About diagonal matrices

[Daniel J Sebald]

Jaroslav Hajek wrote:
> On Sun, Mar 1, 2009 at 8:23 PM, Daniel J Sebald <daniel.sebald at ieee.org> wrote:
> 
>>dbateman wrote:
>>
>>
>>>Well I'm finally somewhere I can write an e-mail from easily, though I
>>>haven't had the time to reread the thread. The issue I considered in the
>>>past like this was operations like "speye(n) .^ 0" or "speye(n) ./ 0"
>>>where
>>>the 0.^0 and 0./0 terms of the matrix should create a NaN in the resulting
>>>matrix I hadn't considered the "speye(n) OP NaN" but didn't and don't yet
>>>see why it should be different if the NaN is pre-existing rather than
>>>created by the binary operation, otherwise the NaN values won't propagate
>>>and in fact might very likely disappear. You seem to think, and have
>>>convince John that disappearing NaN's are a good thing so I'll try to
>>>reread
>>>the thread and respond again later on.
>>
>>I think a "default sparse value" solves this, no matter what one thinks the
>>defined behavior should be.  Call the indeces assigned the default value the
>>"sparse set".  The sparse set could be NaN, while assigned values could also
>>happen to be NaN.
> 
> 
> No, it doesn't. At least not completely - just the simple cases. See
> my previous examples about this. And it would make the sparse
> operations more complicated and probably less efficient.
> You are, obviously, free to propose a detailed implementation. But
> please be more specific.

Say I define a sparse matrix where indeces (i,j) in S are zero.  Call S the sparse set.  I.e., 

M(i,j) = 0 for (i,j) in S
         m_i,j otherwise

Now, do an operation on M (something simple so we can avoid the issues of set operations across sparse matrices... I know, that's where all the work is), say M/0.  Then

M(i,j)/0 = Nan for (i,j) in S
           m_i,j / 0 otherwise

We've kept track of the sparse set, so we still know what this.  Little has changed, assigned from assigning the sparse set a value.  Correct?

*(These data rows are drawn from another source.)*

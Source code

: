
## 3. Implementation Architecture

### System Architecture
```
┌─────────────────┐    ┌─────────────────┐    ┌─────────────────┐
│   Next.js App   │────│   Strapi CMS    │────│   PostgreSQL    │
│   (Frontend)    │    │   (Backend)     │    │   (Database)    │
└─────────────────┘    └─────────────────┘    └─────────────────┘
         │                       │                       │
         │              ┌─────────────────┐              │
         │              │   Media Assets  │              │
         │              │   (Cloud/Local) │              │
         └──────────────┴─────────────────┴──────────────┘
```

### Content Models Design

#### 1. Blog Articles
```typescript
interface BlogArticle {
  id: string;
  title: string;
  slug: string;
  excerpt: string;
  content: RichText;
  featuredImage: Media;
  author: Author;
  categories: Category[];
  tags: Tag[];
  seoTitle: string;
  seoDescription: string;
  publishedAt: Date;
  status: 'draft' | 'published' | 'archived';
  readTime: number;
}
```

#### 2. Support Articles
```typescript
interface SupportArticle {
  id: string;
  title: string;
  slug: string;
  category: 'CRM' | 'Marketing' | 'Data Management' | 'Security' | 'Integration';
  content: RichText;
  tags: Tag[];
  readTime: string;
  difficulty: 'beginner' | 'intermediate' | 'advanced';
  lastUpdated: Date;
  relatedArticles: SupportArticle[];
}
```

For the more general operations of two sparse sets, I proposed in a previous email to keep track of index sets.  It adds more complexity


>>The value of the sparse matrix is when it comes time to use it in operations
>>where a full matrix would consume the CPU.  So it does make sense to keep
>>track of the sparse set.
>>
> 
> 
> Huh? I don't understand.

What is the purpose of sparse sets?  Represent large matrices that are mostly zero (or some default value, I argue).  Also, when solving matrix operations or systems of equations that are sparse, much of the computations can be discarded.

Dan